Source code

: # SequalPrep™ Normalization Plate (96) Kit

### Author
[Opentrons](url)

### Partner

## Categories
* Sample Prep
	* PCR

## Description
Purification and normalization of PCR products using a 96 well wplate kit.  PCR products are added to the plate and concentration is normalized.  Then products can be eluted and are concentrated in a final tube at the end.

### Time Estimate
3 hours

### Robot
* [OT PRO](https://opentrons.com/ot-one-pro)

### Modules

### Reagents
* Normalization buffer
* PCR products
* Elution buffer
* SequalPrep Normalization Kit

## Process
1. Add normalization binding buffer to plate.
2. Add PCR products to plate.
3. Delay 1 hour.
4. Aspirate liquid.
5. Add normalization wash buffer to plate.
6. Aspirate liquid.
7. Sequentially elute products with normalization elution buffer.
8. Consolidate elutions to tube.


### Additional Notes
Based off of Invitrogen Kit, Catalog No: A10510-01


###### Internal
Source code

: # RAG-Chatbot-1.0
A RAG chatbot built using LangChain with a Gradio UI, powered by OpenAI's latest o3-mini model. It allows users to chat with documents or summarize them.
•••••
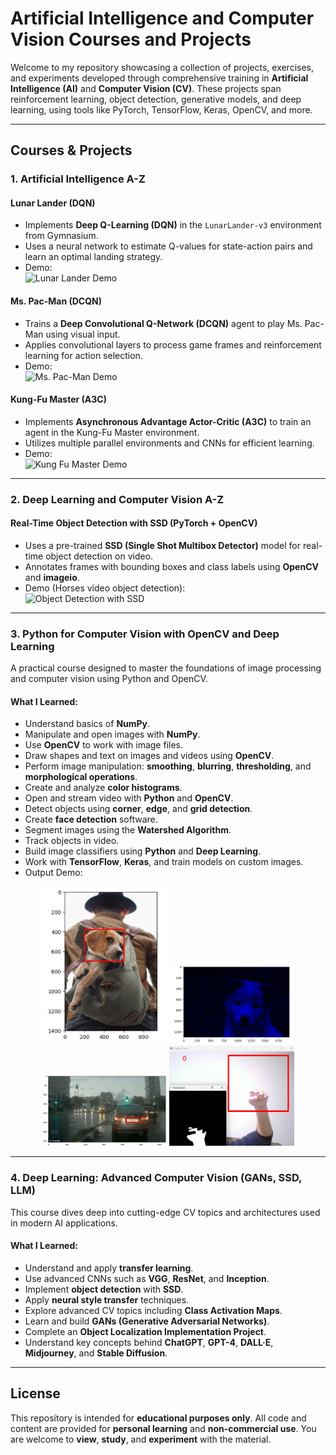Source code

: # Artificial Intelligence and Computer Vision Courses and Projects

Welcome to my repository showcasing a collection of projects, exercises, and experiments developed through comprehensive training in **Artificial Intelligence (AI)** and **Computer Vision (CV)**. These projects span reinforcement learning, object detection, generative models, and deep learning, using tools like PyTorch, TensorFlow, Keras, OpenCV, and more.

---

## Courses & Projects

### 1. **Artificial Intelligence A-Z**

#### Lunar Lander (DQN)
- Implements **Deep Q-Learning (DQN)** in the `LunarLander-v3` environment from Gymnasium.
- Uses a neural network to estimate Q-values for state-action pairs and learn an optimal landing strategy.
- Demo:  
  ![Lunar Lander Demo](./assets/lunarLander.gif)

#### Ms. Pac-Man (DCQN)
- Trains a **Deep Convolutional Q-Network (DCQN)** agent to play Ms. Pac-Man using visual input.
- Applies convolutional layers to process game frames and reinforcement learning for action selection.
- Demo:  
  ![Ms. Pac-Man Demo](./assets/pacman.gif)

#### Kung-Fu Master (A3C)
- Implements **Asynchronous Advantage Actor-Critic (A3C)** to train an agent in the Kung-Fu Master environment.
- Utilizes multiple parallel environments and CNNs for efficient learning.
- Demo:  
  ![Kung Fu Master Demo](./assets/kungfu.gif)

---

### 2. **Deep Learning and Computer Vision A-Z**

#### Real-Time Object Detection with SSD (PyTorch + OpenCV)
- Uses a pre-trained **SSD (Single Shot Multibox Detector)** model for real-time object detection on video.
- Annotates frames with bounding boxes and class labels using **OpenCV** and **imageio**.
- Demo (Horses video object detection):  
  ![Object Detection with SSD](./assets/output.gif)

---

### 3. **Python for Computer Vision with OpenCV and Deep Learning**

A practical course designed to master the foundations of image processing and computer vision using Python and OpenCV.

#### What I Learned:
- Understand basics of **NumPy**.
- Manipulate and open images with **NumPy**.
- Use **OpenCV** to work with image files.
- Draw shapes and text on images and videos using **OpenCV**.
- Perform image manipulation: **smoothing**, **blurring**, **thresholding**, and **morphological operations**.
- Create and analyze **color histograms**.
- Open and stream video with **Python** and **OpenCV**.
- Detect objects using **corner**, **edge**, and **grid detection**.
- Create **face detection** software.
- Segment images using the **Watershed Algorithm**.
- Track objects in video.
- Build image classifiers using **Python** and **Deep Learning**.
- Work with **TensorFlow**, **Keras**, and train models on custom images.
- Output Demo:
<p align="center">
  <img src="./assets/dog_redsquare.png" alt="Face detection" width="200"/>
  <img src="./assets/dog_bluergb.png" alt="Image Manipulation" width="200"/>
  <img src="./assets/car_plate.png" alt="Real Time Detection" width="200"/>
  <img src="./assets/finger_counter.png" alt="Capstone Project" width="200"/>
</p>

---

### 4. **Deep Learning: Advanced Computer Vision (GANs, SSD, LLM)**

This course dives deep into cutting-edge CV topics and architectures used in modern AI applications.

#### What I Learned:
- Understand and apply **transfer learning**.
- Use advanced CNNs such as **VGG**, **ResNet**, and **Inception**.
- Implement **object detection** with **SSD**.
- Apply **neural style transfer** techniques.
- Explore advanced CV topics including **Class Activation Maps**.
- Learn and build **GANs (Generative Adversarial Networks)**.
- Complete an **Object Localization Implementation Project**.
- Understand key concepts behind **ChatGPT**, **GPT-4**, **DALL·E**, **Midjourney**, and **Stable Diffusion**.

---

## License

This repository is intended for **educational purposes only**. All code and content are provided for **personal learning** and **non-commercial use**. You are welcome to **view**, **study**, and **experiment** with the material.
•••••
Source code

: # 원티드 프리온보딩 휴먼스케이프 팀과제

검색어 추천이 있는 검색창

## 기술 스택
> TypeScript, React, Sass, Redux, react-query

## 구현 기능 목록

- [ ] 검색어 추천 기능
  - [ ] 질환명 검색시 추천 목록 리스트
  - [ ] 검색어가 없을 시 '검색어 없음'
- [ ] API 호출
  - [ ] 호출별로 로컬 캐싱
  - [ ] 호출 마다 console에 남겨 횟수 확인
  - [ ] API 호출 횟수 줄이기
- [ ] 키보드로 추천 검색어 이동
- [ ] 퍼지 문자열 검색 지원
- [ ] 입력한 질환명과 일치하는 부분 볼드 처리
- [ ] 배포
•••••
» Work to complete: For every line above that includes the string "neural", copy the line.

» Exercise output:
- Uses a neural network to estimate Q-values for state-action pairs and learn an optimal landing strategy.
- Apply **neural style transfer** techniques.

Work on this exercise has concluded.